Everything in America is a cult. Corporations have their own internal cultures designed towards making employees feel like they are part of something important and messianic, instead of like, a coffee chain. You regularly hear CEOs saying stuff like, “We’re not selling cars, we’re selling dreams.”
That Don Draper nonsense might just be canny advertising, but it’s also completely batshit insane, and people that actually work at these companies often believe it. American culture spends a lot of time talking about freedom, but the society is also set up in a way that fundamentally disempowers anyone but the most rich, and that effectively isolates us from our friends and neighbors. So why would anyone be shocked that so many Americans retreat into the safety of totalitarian cults, which offer certainty and protection and connection with something bigger?
It feels nice to belong! It feels nice to be one of the only people with access to forbidden and arcane knowledge about how the world really works! But if we want to ever build communities in which we really are empowered, we need to know how to not get sucked into the creepy shit. Here are some of the best books I’ve read on cults. Gimme yours in the comments.
1. Cultish by Amanda Montell
This won my “Favorite Book of 2022” because it’s not just about cults, but about the language cults employ, and how this language seeps into all corners of American life. Corporations use cult language, exercise classes like CrossFit and SoulCycle use cult language, and American politicians use cult language.
Cultish is a good primer on recognizing cult-speak, and in showing how it’s designed to shut down our brains so we can just obey what we’re being told.
2. Going Clear by Lawrence Wright
The story of Scientology is absolutely wild. For that alone, this book is worth reading. From founder L. Ron Hubbard’s truly surreal attempts at founding his own religion and later, even trying to establish his own country, to current founder David Miscavige’s use of celebrity to promote the church into prominence (if not respectability), this reads like a suspense novel.
If you don’t have time for the book, there’s a documentary version that’s currently on Hulu which is also extremely good. But I recommend the audiobook. I couldn’t turn it off.
3. Under the Banner of Heaven by John Krakauer
John Krakauer has made a career of writing about people at the extremes — mountaineers in the catastrophic Into Thin Air, free spirits in Into the Wild, and then Under the Banner of Heaven, a history of the Mormon faith coupled with a true-crime story about violence committed by one of the Church of Latter Day Saints’ many fundamentalist schism groups.

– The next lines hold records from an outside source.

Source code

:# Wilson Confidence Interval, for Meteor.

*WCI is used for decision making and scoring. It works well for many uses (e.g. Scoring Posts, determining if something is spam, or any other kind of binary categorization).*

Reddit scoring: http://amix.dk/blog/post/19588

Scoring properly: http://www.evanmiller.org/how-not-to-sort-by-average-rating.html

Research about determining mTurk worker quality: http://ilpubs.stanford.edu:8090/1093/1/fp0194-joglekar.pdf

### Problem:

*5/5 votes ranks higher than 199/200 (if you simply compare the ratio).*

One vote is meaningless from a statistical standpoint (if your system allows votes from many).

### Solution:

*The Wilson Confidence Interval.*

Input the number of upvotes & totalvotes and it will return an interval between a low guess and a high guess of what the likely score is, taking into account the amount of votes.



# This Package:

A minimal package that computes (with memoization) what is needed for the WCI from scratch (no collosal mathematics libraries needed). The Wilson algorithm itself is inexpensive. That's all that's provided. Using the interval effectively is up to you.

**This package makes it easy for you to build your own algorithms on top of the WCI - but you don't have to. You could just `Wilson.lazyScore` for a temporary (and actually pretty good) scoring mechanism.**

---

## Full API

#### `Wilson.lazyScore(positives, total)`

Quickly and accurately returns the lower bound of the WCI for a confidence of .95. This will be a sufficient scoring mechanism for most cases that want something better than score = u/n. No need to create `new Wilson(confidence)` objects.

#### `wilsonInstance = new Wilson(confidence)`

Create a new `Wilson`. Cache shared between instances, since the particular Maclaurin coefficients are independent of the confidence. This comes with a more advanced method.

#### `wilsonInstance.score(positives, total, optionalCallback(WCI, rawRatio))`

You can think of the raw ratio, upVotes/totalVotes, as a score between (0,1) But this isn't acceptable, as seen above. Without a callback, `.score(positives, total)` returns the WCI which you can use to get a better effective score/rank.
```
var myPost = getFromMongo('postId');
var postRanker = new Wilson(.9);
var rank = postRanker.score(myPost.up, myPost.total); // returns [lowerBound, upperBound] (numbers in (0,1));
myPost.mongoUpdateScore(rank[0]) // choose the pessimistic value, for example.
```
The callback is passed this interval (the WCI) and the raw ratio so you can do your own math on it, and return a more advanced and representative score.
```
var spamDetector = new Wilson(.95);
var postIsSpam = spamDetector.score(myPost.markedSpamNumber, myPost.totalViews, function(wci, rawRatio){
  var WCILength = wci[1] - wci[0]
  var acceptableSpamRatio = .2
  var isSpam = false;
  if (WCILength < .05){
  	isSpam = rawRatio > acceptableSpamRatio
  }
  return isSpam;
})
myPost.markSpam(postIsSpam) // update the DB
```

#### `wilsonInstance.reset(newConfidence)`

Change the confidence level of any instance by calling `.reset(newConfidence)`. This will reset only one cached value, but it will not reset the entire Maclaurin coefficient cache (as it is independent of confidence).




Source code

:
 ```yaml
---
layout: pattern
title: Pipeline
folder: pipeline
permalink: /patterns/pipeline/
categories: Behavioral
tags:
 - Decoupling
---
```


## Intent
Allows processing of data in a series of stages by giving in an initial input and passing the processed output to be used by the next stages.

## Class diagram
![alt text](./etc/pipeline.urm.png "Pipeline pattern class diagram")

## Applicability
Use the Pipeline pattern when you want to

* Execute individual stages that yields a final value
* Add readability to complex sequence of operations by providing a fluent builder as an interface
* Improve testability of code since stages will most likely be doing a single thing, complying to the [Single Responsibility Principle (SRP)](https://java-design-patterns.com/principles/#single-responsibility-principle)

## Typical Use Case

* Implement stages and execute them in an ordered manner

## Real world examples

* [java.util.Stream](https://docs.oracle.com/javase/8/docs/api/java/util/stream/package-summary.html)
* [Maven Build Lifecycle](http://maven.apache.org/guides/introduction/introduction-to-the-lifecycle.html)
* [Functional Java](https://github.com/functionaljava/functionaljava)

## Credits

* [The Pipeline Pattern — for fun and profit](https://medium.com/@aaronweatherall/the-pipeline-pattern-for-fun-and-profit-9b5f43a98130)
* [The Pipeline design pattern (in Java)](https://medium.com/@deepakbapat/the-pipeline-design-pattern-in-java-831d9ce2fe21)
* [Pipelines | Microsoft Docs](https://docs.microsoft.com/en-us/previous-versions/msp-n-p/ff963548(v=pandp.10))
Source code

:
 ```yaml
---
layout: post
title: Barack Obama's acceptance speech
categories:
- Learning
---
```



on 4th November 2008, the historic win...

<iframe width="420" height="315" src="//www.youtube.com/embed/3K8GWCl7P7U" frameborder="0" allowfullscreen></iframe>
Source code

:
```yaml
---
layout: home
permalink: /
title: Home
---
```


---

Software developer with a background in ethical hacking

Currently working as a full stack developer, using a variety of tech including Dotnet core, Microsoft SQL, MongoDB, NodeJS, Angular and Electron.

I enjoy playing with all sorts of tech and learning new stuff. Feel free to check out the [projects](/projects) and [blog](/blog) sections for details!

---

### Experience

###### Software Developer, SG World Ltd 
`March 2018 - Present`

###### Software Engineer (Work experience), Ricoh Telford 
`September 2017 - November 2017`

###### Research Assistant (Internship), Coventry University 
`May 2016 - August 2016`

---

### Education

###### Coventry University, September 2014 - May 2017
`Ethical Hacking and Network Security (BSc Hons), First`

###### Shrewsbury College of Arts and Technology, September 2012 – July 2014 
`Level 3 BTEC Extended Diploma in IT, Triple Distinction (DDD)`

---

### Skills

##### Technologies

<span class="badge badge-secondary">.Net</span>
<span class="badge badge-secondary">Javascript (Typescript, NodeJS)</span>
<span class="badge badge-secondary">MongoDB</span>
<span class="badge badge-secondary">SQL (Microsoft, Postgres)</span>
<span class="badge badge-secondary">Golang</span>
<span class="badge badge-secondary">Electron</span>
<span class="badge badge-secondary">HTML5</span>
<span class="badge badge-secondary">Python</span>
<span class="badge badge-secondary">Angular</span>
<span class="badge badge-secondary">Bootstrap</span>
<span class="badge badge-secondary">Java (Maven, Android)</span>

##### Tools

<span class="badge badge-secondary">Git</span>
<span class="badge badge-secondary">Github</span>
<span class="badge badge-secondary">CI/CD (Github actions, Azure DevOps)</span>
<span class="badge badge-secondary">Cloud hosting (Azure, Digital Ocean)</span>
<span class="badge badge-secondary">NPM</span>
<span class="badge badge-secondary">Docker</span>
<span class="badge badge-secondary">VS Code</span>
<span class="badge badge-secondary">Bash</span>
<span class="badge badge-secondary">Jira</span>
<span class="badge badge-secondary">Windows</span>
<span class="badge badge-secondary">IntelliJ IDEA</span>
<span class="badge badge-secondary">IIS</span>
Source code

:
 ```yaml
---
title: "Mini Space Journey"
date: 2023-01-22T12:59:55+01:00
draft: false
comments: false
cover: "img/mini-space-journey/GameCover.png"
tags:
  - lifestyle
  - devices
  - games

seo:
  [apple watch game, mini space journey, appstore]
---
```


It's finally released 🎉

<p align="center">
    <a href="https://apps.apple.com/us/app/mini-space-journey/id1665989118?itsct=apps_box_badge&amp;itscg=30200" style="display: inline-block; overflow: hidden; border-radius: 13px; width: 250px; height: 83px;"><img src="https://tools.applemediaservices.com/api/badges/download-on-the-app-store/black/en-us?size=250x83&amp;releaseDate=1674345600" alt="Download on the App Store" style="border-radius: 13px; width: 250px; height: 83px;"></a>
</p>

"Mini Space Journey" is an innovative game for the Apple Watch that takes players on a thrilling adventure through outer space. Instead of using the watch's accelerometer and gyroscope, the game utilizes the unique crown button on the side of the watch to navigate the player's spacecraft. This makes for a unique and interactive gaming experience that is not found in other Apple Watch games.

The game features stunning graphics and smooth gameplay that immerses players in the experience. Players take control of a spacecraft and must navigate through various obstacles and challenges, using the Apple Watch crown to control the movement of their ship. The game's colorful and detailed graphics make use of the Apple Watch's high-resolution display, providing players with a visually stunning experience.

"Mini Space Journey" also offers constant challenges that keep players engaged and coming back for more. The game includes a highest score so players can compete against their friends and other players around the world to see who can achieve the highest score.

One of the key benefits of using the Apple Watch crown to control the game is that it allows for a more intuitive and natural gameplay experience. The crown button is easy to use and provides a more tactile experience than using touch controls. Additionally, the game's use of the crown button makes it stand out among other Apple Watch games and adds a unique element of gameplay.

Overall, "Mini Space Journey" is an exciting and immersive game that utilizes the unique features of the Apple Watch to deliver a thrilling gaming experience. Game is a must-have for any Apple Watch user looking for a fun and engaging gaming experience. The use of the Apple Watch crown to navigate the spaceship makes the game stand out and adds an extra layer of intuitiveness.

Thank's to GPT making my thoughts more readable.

I would again recommend the book before anything else, but Hulu adapted this into a pretty solid show starring Andrew Garfield recently as well.
4. American Cult
The United States has a long history of cults and new religious movements. There have been utopian socialist experiments, there have been violent doomsday cults, there have been vegetarian communes, there have been totalitarian revolutionary movements.
American Cult is a recent anthology of comics covering just a few of the many, many cults that have popped up over the two and a half century long American experiment.
5. The Shadow Over Innsmouth by H.P. Lovecraft
Much of the best horror fiction has cults at the center — Stephen King’s The Stand and The Mist have solid cult vibes, and Shirley Jackson’s “The Lottery” remains one of the best horror stories of all time.
The Shadow Over Innsmouth is one of Lovecraft’s most effective horror stories, but I include it here because Lovecraft was an enormous racist, and in many of his stories, cults are just a way of coding his anxieties around race-mixing and immigration in the United States. For him, stuff that isn’t western is inherently sinister, and becomes the source of much of his horror.
It’s easy to see an unusual belief system and immediately identify the weirdness as a cult, but the line between say, mainstream Christianity and messianic offshoots like the Branch Davidians, is not as thick as people would like you to think, and groups like Scientology have effectively exploited the difficulty in defining what counts as a “cult” and what counts as a “religion” when trying to protect themselves in court.
Innsmouth, like most Lovecraft, is actually worth reading in spite of its racism, because as I’ve argued elsewhere, he’s a pretty good window into understanding why white America is such a trainwreck.
But even so — it’s good to be cautious about what you label a cult.